The models achieved increasing performance with datasets of decreasing sparsity, with BERT outperforming both LSTM and ELMo. The BERT model yielded Top-1 accuracies of 0.65 and 0.69, Top-3 accuracies of 0.87 and 0.90, and Top-5 accuracies of 0.92 and 0.94 on datasets comprised of 434 and 188 labels, respectively. Visualization using t-SNE mapped the learned embeddings in a clinically meaningful way, with related concepts embedded close to each other and broader types of chief complaints clustered together.
Despite the inherent noise in the chief complaint label space, the model was able to learn a rich representation of chief complaints and generate reasonable predictions of their labels. The learned embeddings accurately predict provider-assigned chief complaint labels and map semantically similar chief complaints to nearby points in vector space.
Such a model may be used to automatically map free-text chief complaints to structured fields and to assist the development of a standardized, data-driven ontology of chief complaints for healthcare institutions.
我们使用最先进的语言模型——来自变换器的双向编码器表征(BERT)来学习急诊科(ED)主诉的上下文嵌入,以便为自由文本形式的主诉得出一种紧凑且计算上实用的表征。

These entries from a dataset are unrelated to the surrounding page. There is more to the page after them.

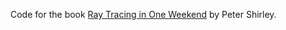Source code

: Code for the book [Ray Tracing in One Weekend](https://raytracing.github.io/books/RayTracingInOneWeekend.html) by Peter Shirley.
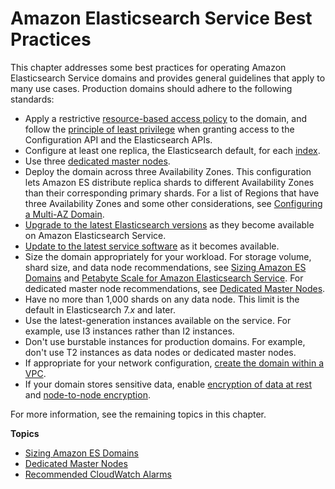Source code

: # Amazon Elasticsearch Service Best Practices<a name="aes-bp"></a>

This chapter addresses some best practices for operating Amazon Elasticsearch Service domains and provides general guidelines that apply to many use cases\. Production domains should adhere to the following standards:
+ Apply a restrictive [resource\-based access policy](es-ac.md#es-ac-types-resource) to the domain, and follow the [principle of least privilege](https://docs.aws.amazon.com/IAM/latest/UserGuide/best-practices.html#grant-least-privilege) when granting access to the Configuration API and the Elasticsearch APIs\.
+ Configure at least one replica, the Elasticsearch default, for each [index](es-indexing.md#es-indexing-intro)\.
+ Use three [dedicated master nodes](es-managedomains-dedicatedmasternodes.md)\.
+ Deploy the domain across three Availability Zones\. This configuration lets Amazon ES distribute replica shards to different Availability Zones than their corresponding primary shards\. For a list of Regions that have three Availability Zones and some other considerations, see [Configuring a Multi\-AZ Domain](es-managedomains.md#es-managedomains-multiaz)\.
+ [Upgrade to the latest Elasticsearch versions](es-version-migration.md) as they become available on Amazon Elasticsearch Service\.
+ [Update to the latest service software](es-managedomains.md#es-service-software) as it becomes available\.
+ Size the domain appropriately for your workload\. For storage volume, shard size, and data node recommendations, see [Sizing Amazon ES Domains](sizing-domains.md) and [Petabyte Scale for Amazon Elasticsearch Service](petabyte-scale.md)\. For dedicated master node recommendations, see [Dedicated Master Nodes](es-managedomains-dedicatedmasternodes.md)\.
+ Have no more than 1,000 shards on any data node\. This limit is the default in Elasticsearch 7\.*x* and later\.
+ Use the latest\-generation instances available on the service\. For example, use I3 instances rather than I2 instances\.
+ Don't use burstable instances for production domains\. For example, don't use T2 instances as data nodes or dedicated master nodes\.
+ If appropriate for your network configuration, [create the domain within a VPC](es-vpc.md)\.
+ If your domain stores sensitive data, enable [encryption of data at rest](encryption-at-rest.md) and [node\-to\-node encryption](ntn.md)\.

For more information, see the remaining topics in this chapter\.

**Topics**
+ [Sizing Amazon ES Domains](sizing-domains.md)
+ [Dedicated Master Nodes](es-managedomains-dedicatedmasternodes.md)
+ [Recommended CloudWatch Alarms](cloudwatch-alarms.md)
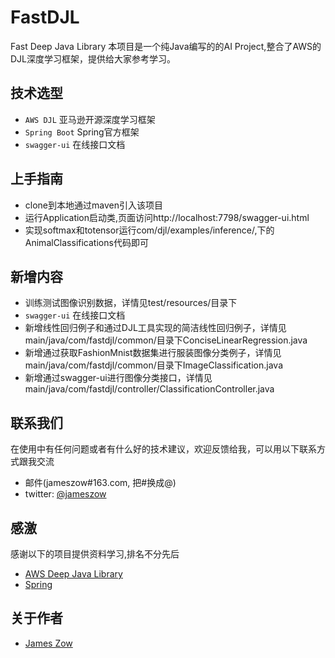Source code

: # FastDJL
Fast Deep Java Library
本项目是一个纯Java编写的的AI Project,整合了AWS的DJL深度学习框架，提供给大家参考学习。

## 技术选型

* `AWS DJL` 亚马逊开源深度学习框架
* `Spring Boot` Spring官方框架
* `swagger-ui` 在线接口文档

## 上手指南
* clone到本地通过maven引入该项目<br>
* 运行Application启动类,页面访问http://localhost:7798/swagger-ui.html<br>
* 实现softmax和totensor运行com/djl/examples/inference/,下的AnimalClassifications代码即可

## 新增内容 
* 训练测试图像识别数据，详情见test/resources/目录下
* `swagger-ui` 在线接口文档
* 新增线性回归例子和通过DJL工具实现的简洁线性回归例子，详情见main/java/com/fastdjl/common/目录下ConciseLinearRegression.java
* 新增通过获取FashionMnist数据集进行服装图像分类例子，详情见main/java/com/fastdjl/common/目录下ImageClassification.java
* 新增通过swagger-ui进行图像分类接口，详情见main/java/com/fastdjl/controller/ClassificationController.java

## 联系我们
在使用中有任何问题或者有什么好的技术建议，欢迎反馈给我，可以用以下联系方式跟我交流

* 邮件(jameszow#163.com, 把#换成@)
* twitter: [@jameszow](http://twitter.com/ihubo)

## 感激
感谢以下的项目提供资料学习,排名不分先后
* [AWS Deep Java Library](https://djl.ai)
* [Spring](https://spring.io/)
## 关于作者
* [James Zow](https://github.com/Jzow)
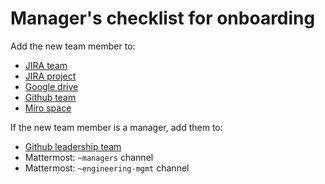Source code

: # Manager's checklist for onboarding

Add the new team member to:

- [JIRA team](https://warthogs.atlassian.net/jira/people/team/17722933-a297-42b7-922a-b931cb2ef9b1)
- [JIRA project](https://warthogs.atlassian.net/plugins/servlet/project-config/ISD/people)
- [Google drive](https://drive.google.com/drive/folders/0ABU76T1WojKcUk9PVA)
- [Github team](https://warthogs.atlassian.net/jira/people/team/17722933-a297-42b7-922a-b931cb2ef9b1)
- [Miro space](https://miro.com/app/dashboard/space/3458764543629253590)

If the new team member is a manager, add them to:

- [Github leadership team](https://github.com/orgs/canonical/teams/is-devops-leadership)
- Mattermost: `~managers` channel
- Mattermost: `~engineering-mgmt` channel
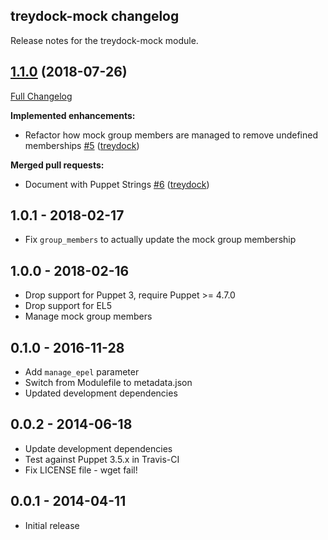## treydock-mock changelog

Release notes for the treydock-mock module.

## [1.1.0](https://github.com/treydock/puppet-mock/tree/1.1.0) (2018-07-26)
[Full Changelog](https://github.com/treydock/puppet-mock/compare/1.0.1...1.1.0)

**Implemented enhancements:**

- Refactor how mock group members are managed to remove undefined memberships [\#5](https://github.com/treydock/puppet-mock/pull/5) ([treydock](https://github.com/treydock))

**Merged pull requests:**

- Document with Puppet Strings [\#6](https://github.com/treydock/puppet-mock/pull/6) ([treydock](https://github.com/treydock))

## 1.0.1 - 2018-02-17

* Fix `group_members` to actually update the mock group membership

## 1.0.0 - 2018-02-16

* Drop support for Puppet 3, require Puppet >= 4.7.0
* Drop support for EL5
* Manage mock group members

## 0.1.0 - 2016-11-28

* Add `manage_epel` parameter
* Switch from Modulefile to metadata.json
* Updated development dependencies

## 0.0.2 - 2014-06-18

* Update development dependencies
* Test against Puppet 3.5.x in Travis-CI
* Fix LICENSE file - wget fail!

## 0.0.1 - 2014-04-11

* Initial release
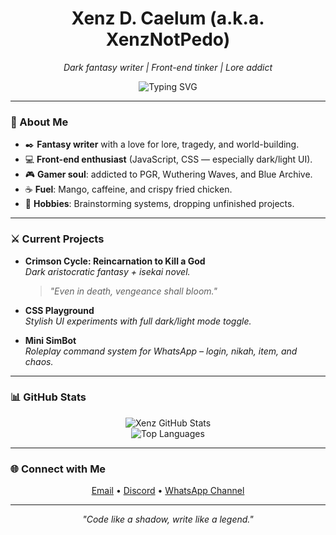<h1 align="center">Xenz D. Caelum (a.k.a. XenzNotPedo)</h1>
<p align="center">
  <em>Dark fantasy writer | Front-end tinker | Lore addict</em>
</p>

<p align="center">
  <img src="https://readme-typing-svg.herokuapp.com?font=Fira+Code&duration=2500&pause=1000&center=true&vCenter=true&width=435&lines=Writing+stories+that+hurt+beautifully...;Breaking+code+to+fix+the+world.;Fueled+by+mango%2C+coffee+%26+fried+chicken." alt="Typing SVG">
</p>

---

### 🧠 About Me

- ✒️ **Fantasy writer** with a love for lore, tragedy, and world-building.
- 💻 **Front-end enthusiast** (JavaScript, CSS — especially dark/light UI).
- 🎮 **Gamer soul**: addicted to PGR, Wuthering Waves, and Blue Archive.
- ☕ **Fuel**: Mango, caffeine, and crispy fried chicken.
- 🧩 **Hobbies**: Brainstorming systems, dropping unfinished projects.

---

### ⚔️ Current Projects

- **Crimson Cycle: Reincarnation to Kill a God**  
  *Dark aristocratic fantasy + isekai novel.*  
  > *"Even in death, vengeance shall bloom."*

- **CSS Playground**  
  *Stylish UI experiments with full dark/light mode toggle.*

- **Mini SimBot**  
  *Roleplay command system for WhatsApp – login, nikah, item, and chaos.*

---

### 📊 GitHub Stats

<p align="center">
  <img src="https://github-readme-stats.vercel.app/api?username=XenzNotPedo&show_icons=true&theme=tokyonight" alt="Xenz GitHub Stats" />
  <br/>
  <img src="https://github-readme-stats.vercel.app/api/top-langs/?username=XenzNotPedo&layout=compact&theme=tokyonight" alt="Top Languages" />
</p>

---

### 🌐 Connect with Me

<p align="center">
  <a href="mailto:carlottaemailsupp@gmail.com">Email</a> • 
  <a href="https://discord.com/users/1371348410304696430">Discord</a> • 
  <a href="https://whatsapp.com/channel/0029Vb5pewn3bbUy62YZNz00">WhatsApp Channel</a>
</p>

---

<p align="center">
  <em>"Code like a shadow, write like a legend."</em>
</p>
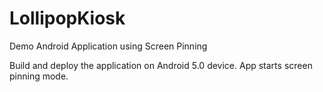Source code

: LollipopKiosk
=============

Demo Android Application using Screen Pinning

Build and deploy the application on Android 5.0 device. 
App starts screen pinning mode.
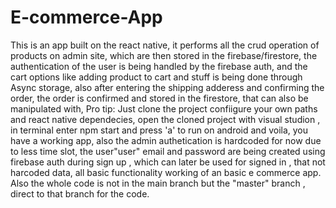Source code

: # E-commerce-App
This is an app built on the react native, it performs all the crud operation of products on admin site, which are then stored in the firebase/firestore, the authentication of the user is being handled by the firebase auth, and the cart options like adding product to cart and stuff is being done through Async storage, also after entering the shipping adderess and confirming the order, the order is confirmed and stored in the firestore, that can also be manipulated with, Pro tip: Just clone the project confiigure your own paths and react native dependecies, open the cloned project with visual studion , in terminal enter npm start and press 'a' to run on android and voila, you have a working app, also the admin authetication is hardcoded for now due to less time slot, the user"user" email and password are being created using firebase auth during sign up , which can later be used for signed in , that not harcoded data, all basic functionality working of an basic e commerce app.  
Also the whole code is not in the main branch but the "master" branch , direct to that branch for the code. 
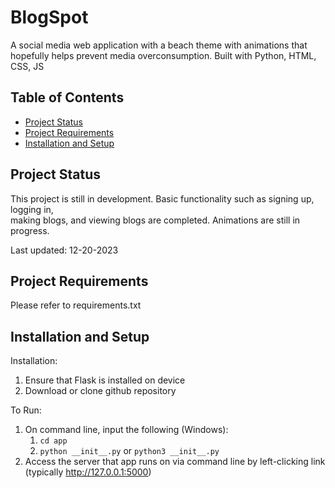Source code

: # BlogSpot

A social media web application with a beach theme with animations that hopefully helps
prevent media overconsumption. Built with Python, HTML, CSS, JS 

## Table of Contents

- [Project Status](#project-status)
- [Project Requirements](#project-requirements)
- [Installation and Setup](#installation-and-setup)

## Project Status

This project is still in development. Basic functionality such as signing up, logging in,  
making blogs, and viewing blogs are completed. Animations are still in progress. 

Last updated: 12-20-2023

## Project Requirements

Please refer to requirements.txt 

## Installation and Setup

Installation:
1. Ensure that Flask is installed on device 
2. Download or clone github repository

To Run:
1. On command line, input the following (Windows): 
    1. `cd app`
    2. `python __init__.py` or  `python3 __init__.py`
2. Access the server that app runs on via command line by left-clicking link (typically http://127.0.0.1:5000) 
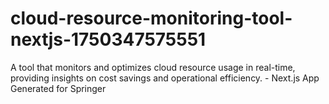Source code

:# cloud-resource-monitoring-tool-nextjs-1750347575551
A tool that monitors and optimizes cloud resource usage in real-time, providing insights on cost savings and operational efficiency. - Next.js App Generated for Springer
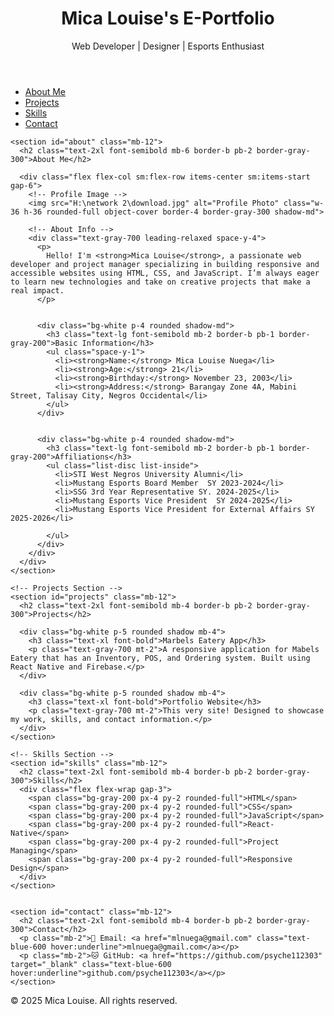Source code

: <!DOCTYPE html>
<html lang="en">
<head>
  <meta charset="UTF-8" />
  <meta name="viewport" content="width=device-width, initial-scale=1" />
  <title>Mica Louise | E-Portfolio</title>
  <!-- Tailwind CSS CDN -->
  <script src="https://cdn.tailwindcss.com"></script>
</head>
<body class="bg-gray-100 text-gray-800 font-sans">

  <!-- Header -->
  <header class="bg-rose-100 text-black py-8 text-center">
    <h1 class="text-4xl font-bold">Mica Louise's E-Portfolio</h1>
    <p class="text-lg mt-2">Web Developer | Designer | Esports Enthusiast</p>
  </header>

  <!-- Navigation -->
  <nav class="bg-rose-700">
    <ul class="flex flex-col sm:flex-row justify-center items-center gap-4 py-4 text-white text-sm font-medium">
      <li><a href="#about" class="hover:underline">About Me</a></li>
      <li><a href="#projects" class="hover:underline">Projects</a></li>
      <li><a href="#skills" class="hover:underline">Skills</a></li>
      <li><a href="#contact" class="hover:underline">Contact</a></li>
    </ul>
  </nav>


  <main class="max-w-4xl mx-auto p-6">


    <section id="about" class="mb-12">
      <h2 class="text-2xl font-semibold mb-6 border-b pb-2 border-gray-300">About Me</h2>

      <div class="flex flex-col sm:flex-row items-center sm:items-start gap-6">
        <!-- Profile Image -->
        <img src="H:\network 2\download.jpg" alt="Profile Photo" class="w-36 h-36 rounded-full object-cover border-4 border-gray-300 shadow-md">

        <!-- About Info -->
        <div class="text-gray-700 leading-relaxed space-y-4">
          <p>
            Hello! I'm <strong>Mica Louise</strong>, a passionate web developer and project manager specializing in building responsive and accessible websites using HTML, CSS, and JavaScript. I’m always eager to learn new technologies and take on creative projects that make a real impact.
          </p>

      
          <div class="bg-white p-4 rounded shadow-md">
            <h3 class="text-lg font-semibold mb-2 border-b pb-1 border-gray-200">Basic Information</h3>
            <ul class="space-y-1">
              <li><strong>Name:</strong> Mica Louise Nuega</li>
              <li><strong>Age:</strong> 21</li>
              <li><strong>Birthday:</strong> November 23, 2003</li>
              <li><strong>Address:</strong> Barangay Zone 4A, Mabini Street, Talisay City, Negros Occidental</li>
            </ul>
          </div>

  
          <div class="bg-white p-4 rounded shadow-md">
            <h3 class="text-lg font-semibold mb-2 border-b pb-1 border-gray-200">Affiliations</h3>
            <ul class="list-disc list-inside">
              <li>STI West Negros University Alumni</li>
              <li>Mustang Esports Board Member  SY 2023-2024</li>
              <li>SSG 3rd Year Representative SY. 2024-2025</li>
              <li>Mustang Esports Vice President  SY 2024-2025</li>
              <li>Mustang Esports Vice President for External Affairs SY 2025-2026</li>
              
            </ul>
          </div>
        </div>
      </div>
    </section>

    <!-- Projects Section -->
    <section id="projects" class="mb-12">
      <h2 class="text-2xl font-semibold mb-4 border-b pb-2 border-gray-300">Projects</h2>

      <div class="bg-white p-5 rounded shadow mb-4">
        <h3 class="text-xl font-bold">Marbels Eatery App</h3>
        <p class="text-gray-700 mt-2">A responsive application for Mabels Eatery that has an Inventory, POS, and Ordering system. Built using React Native and Firebase.</p>
      </div>

      <div class="bg-white p-5 rounded shadow mb-4">
        <h3 class="text-xl font-bold">Portfolio Website</h3>
        <p class="text-gray-700 mt-2">This very site! Designed to showcase my work, skills, and contact information.</p>
      </div>
    </section>

    <!-- Skills Section -->
    <section id="skills" class="mb-12">
      <h2 class="text-2xl font-semibold mb-4 border-b pb-2 border-gray-300">Skills</h2>
      <div class="flex flex-wrap gap-3">
        <span class="bg-gray-200 px-4 py-2 rounded-full">HTML</span>
        <span class="bg-gray-200 px-4 py-2 rounded-full">CSS</span>
        <span class="bg-gray-200 px-4 py-2 rounded-full">JavaScript</span>
        <span class="bg-gray-200 px-4 py-2 rounded-full">React-Native</span>
        <span class="bg-gray-200 px-4 py-2 rounded-full">Project Managing</span>
        <span class="bg-gray-200 px-4 py-2 rounded-full">Responsive Design</span>
      </div>
    </section>


    <section id="contact" class="mb-12">
      <h2 class="text-2xl font-semibold mb-4 border-b pb-2 border-gray-300">Contact</h2>
      <p class="mb-2">📧 Email: <a href="mlnuega@gmail.com" class="text-blue-600 hover:underline">mlnuega@gmail.com</a></p>
      <p class="mb-2">🐱 GitHub: <a href="https://github.com/psyche112303" target="_blank" class="text-blue-600 hover:underline">github.com/psyche112303</a></p>
    </section>

  </main>


  <footer class="bg-rose-700 text-white text-center py-6 mt-8">
    <p>&copy; 2025 Mica Louise. All rights reserved.</p>
  </footer>

</body>
</html>
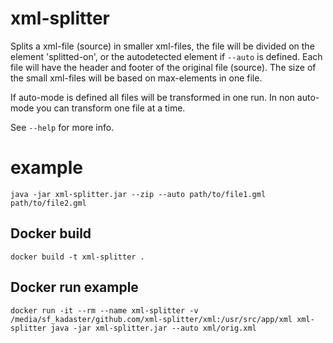 # xml-splitter

Splits a xml-file (source) in smaller xml-files, the file will be divided on the element 'splitted-on', or the autodetected element if `--auto` is defined. 
Each file will have the header and footer of the original file (source).
The size of the small xml-files will be based on max-elements in one file.

If auto-mode is defined all files will be transformed in one run. In non auto-mode you can transform one file at a time.

See `--help` for more info.

# example
`java -jar xml-splitter.jar --zip --auto path/to/file1.gml path/to/file2.gml`

## Docker build
`docker build -t xml-splitter .`

## Docker run example
`docker run -it --rm --name xml-splitter -v /media/sf_kadaster/github.com/xml-splitter/xml:/usr/src/app/xml xml-splitter java -jar xml-splitter.jar --auto xml/orig.xml`
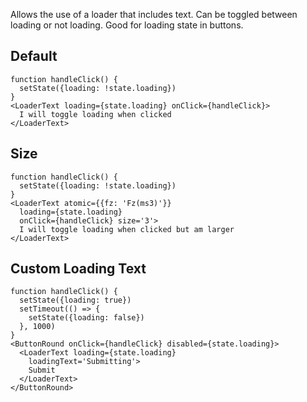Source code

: Allows the use of a loader that includes text. Can be toggled between loading
or not loading. Good for loading state in buttons.

## Default

    function handleClick() {
      setState({loading: !state.loading})
    }
    <LoaderText loading={state.loading} onClick={handleClick}>
      I will toggle loading when clicked
    </LoaderText>

## Size

    function handleClick() {
      setState({loading: !state.loading})
    }
    <LoaderText atomic={{fz: 'Fz(ms3)'}}
      loading={state.loading}
      onClick={handleClick} size='3'>
      I will toggle loading when clicked but am larger
    </LoaderText>

## Custom Loading Text

    function handleClick() {
      setState({loading: true})
      setTimeout(() => {
        setState({loading: false})
      }, 1000)
    }
    <ButtonRound onClick={handleClick} disabled={state.loading}>
      <LoaderText loading={state.loading}
        loadingText='Submitting'>
        Submit
      </LoaderText>
    </ButtonRound>
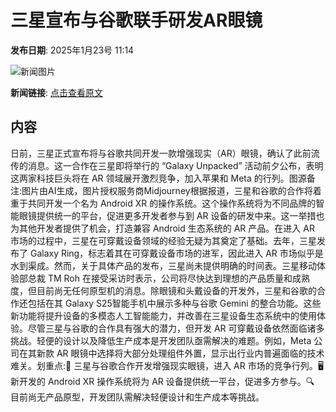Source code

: # 三星宣布与谷歌联手研发AR眼镜

**发布日期**: 2025年1月23号 11:14

![新闻图片](https://pic.chinaz.com/picmap/202304251756329055_7.jpg)

**新闻链接**: [点击查看原文](https://www.aibase.com/zh/news/14955)

## 内容

日前，三星正式宣布将与谷歌共同开发一款增强现实（AR）眼镜，确认了此前流传的消息。这一合作在三星即将举行的 “Galaxy Unpacked” 活动前夕公布，表明这两家科技巨头将在 AR 领域展开激烈竞争，加入苹果和 Meta 的行列。图源备注:图片由AI生成，图片授权服务商Midjourney根据报道，三星和谷歌的合作将着重于共同开发一个名为 Android XR 的操作系统。这个操作系统将为不同品牌的智能眼镜提供统一的平台，促进更多开发者参与到 AR 设备的研发中来。这一举措也为其他开发者提供了机会，打造兼容 Android 生态系统的 AR 产品。在进入 AR 市场的过程中，三星在可穿戴设备领域的经验无疑为其奠定了基础。去年，三星发布了 Galaxy Ring，标志着其在可穿戴设备市场的进军，因此进入 AR 市场似乎是水到渠成。然而，关于具体产品的发布，三星尚未提供明确的时间表。三星移动体验部总裁 TM Roh 在接受采访时表示，公司将尽快达到理想的产品质量和成熟度，但目前尚无任何原型机的消息。除眼镜和头戴设备的开发外，三星和谷歌的合作还包括在其 Galaxy S25智能手机中展示多种与谷歌 Gemini 的整合功能。这些新功能将提升设备的多模态人工智能能力，并改善在三星设备生态系统中的使用体验。尽管三星与谷歌的合作具有强大的潜力，但开发 AR 可穿戴设备依然面临诸多挑战。轻便的设计以及降低生产成本是开发团队亟需解决的难题。例如，Meta 公司在其新款 AR 眼镜中选择将大部分处理组件外置，显示出行业内普遍面临的技术难关。划重点:📅 三星与谷歌合作开发增强现实眼镜，进入 AR 市场的竞争行列。🖥️ 新开发的 Android XR 操作系统将为 AR 设备提供统一平台，促进多方参与。🔍 目前尚无产品原型，开发团队需解决轻便设计和生产成本等挑战。
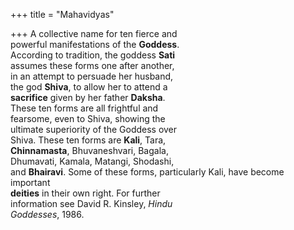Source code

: +++
title = "Mahavidyas"

+++
A collective name for ten fierce and  
powerful manifestations of the **Goddess**.  
According to tradition, the goddess **Sati**  
assumes these forms one after another,  
in an attempt to persuade her husband,  
the god **Shiva**, to allow her to attend a  
**sacrifice** given by her father **Daksha**.  
These ten forms are all frightful and  
fearsome, even to Shiva, showing the  
ultimate superiority of the Goddess over  
Shiva. These ten forms are **Kali**, Tara,  
**Chinnamasta**, Bhuvaneshvari, Bagala,  
Dhumavati, Kamala, Matangi, Shodashi,  
and **Bhairavi**. Some of these forms, particularly Kali, have become important  
**deities** in their own right. For further  
information see David R. Kinsley, *Hindu*  
*Goddesses*, 1986.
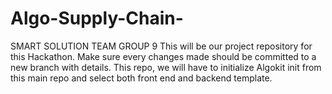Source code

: # Algo-Supply-Chain-
SMART SOLUTION TEAM GROUP 9 
This will be our project repository for this Hackathon.
Make sure every changes made should be committed to a new branch with details.
This repo, we will have to initialize Algokit init from this main repo and select both front end and backend template.
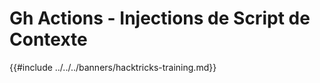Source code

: # Gh Actions - Injections de Script de Contexte

{{#include ../../../banners/hacktricks-training.md}}
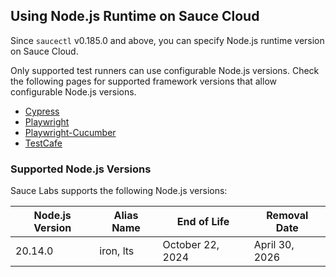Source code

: ## Using Node.js Runtime on Sauce Cloud

Since `saucectl` v0.185.0 and above, you can specify Node.js runtime version on Sauce Cloud.

Only supported test runners can use configurable Node.js versions. Check the following pages for supported framework versions that allow configurable Node.js versions.

- [Cypress](../cypress.md#supported-testing-platforms)
- [Playwright](../playwright.md#supported-testing-platforms)
- [Playwright-Cucumber](../playwright.md#supported-testing-platforms)
- [TestCafe](../testcafe.md#supported-testing-platforms)

### Supported Node.js Versions

Sauce Labs supports the following Node.js versions:

<table id="table-nodejs">
  <tr>
    <th>Node.js Version</th>
    <th>Alias Name</th>
    <th>End of Life</th>
    <th>Removal Date</th>
  </tr>
  <tbody>
    <tr>
      <td>20.14.0</td>
      <td>iron, lts</td>
      <td>October 22, 2024</td>
      <td>April 30, 2026</td>
    </tr>
  </tbody>
</table>
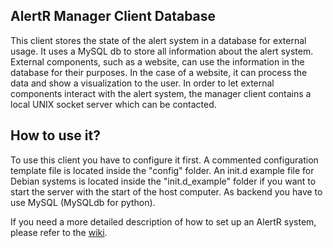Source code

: ## AlertR Manager Client Database

This client stores the state of the alert system in a database for external usage. It uses a MySQL db to store all information about the alert system. External components, such as a website, can use the information in the database for their purposes. In the case of a website, it can process the data and show a visualization to the user. In order to let external components interact with the alert system, the manager client contains a local UNIX socket server which can be contacted.


## How to use it?

To use this client you have to configure it first. A commented configuration template file is located inside the "config" folder. An init.d example file for Debian systems is located inside the "init.d_example" folder if you want to start the server with the start of the host computer. As backend you have to use MySQL (MySQLdb for python).

If you need a more detailed description of how to set up an AlertR system, please refer to the [wiki](https://github.com/sqall01/alertR/wiki).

从一个大型医疗系统获取了2013年3月至2019年7月期间210万例成人和儿科急诊就诊的回顾性数据。由于缺乏结构化或非结构化的主诉,共排除了来自65737名(8.9%)患者的355497次(16.4%)就诊。为确保有足够的训练集规模,排除了占所有就诊次数不到0.01%(即万分之一)的主诉标签。截止阈值以对数尺度递增,以创建七个稀疏度递减的数据集。分类任务是使用BERT从自由文本主诉中预测提供者分配的标签,以长短期记忆(LSTM)和语言模型嵌入(ELMo)作为基线。在包含5%样本的留出测试集上,性能以k=1:5时的前k准确率来衡量。每个自由文本主诉的嵌入被提取为BERT模型的最后768维层,并使用t分布随机邻域嵌入(t-SNE)进行可视化。
随着稀疏度递减的数据集,模型的性能不断提高,BERT的表现优于LSTM和ELMo。在分别由434个和188个标签组成的数据集上,BERT模型的前1准确率分别为0.65和0.69,前3准确率分别为0.87和0.90,前5准确率分别为0.92和0.94。使用t-SNE进行的可视化以一种具有临床意义的方式映射了学习到的嵌入,相关概念彼此靠近嵌入,更广泛类型的主诉聚集在一起。
尽管主诉标签空间中存在固有噪声,但该模型能够学习到丰富的主诉表征,并对其标签做出合理预测。学习到的嵌入能够准确预测提供者分配的主诉标签,并将语义相似的主诉映射到向量空间中的附近点。
这样的模型可用于自动将自由文本主诉映射到结构化字段,并有助于为医疗机构开发标准化的、数据驱动的主诉本体。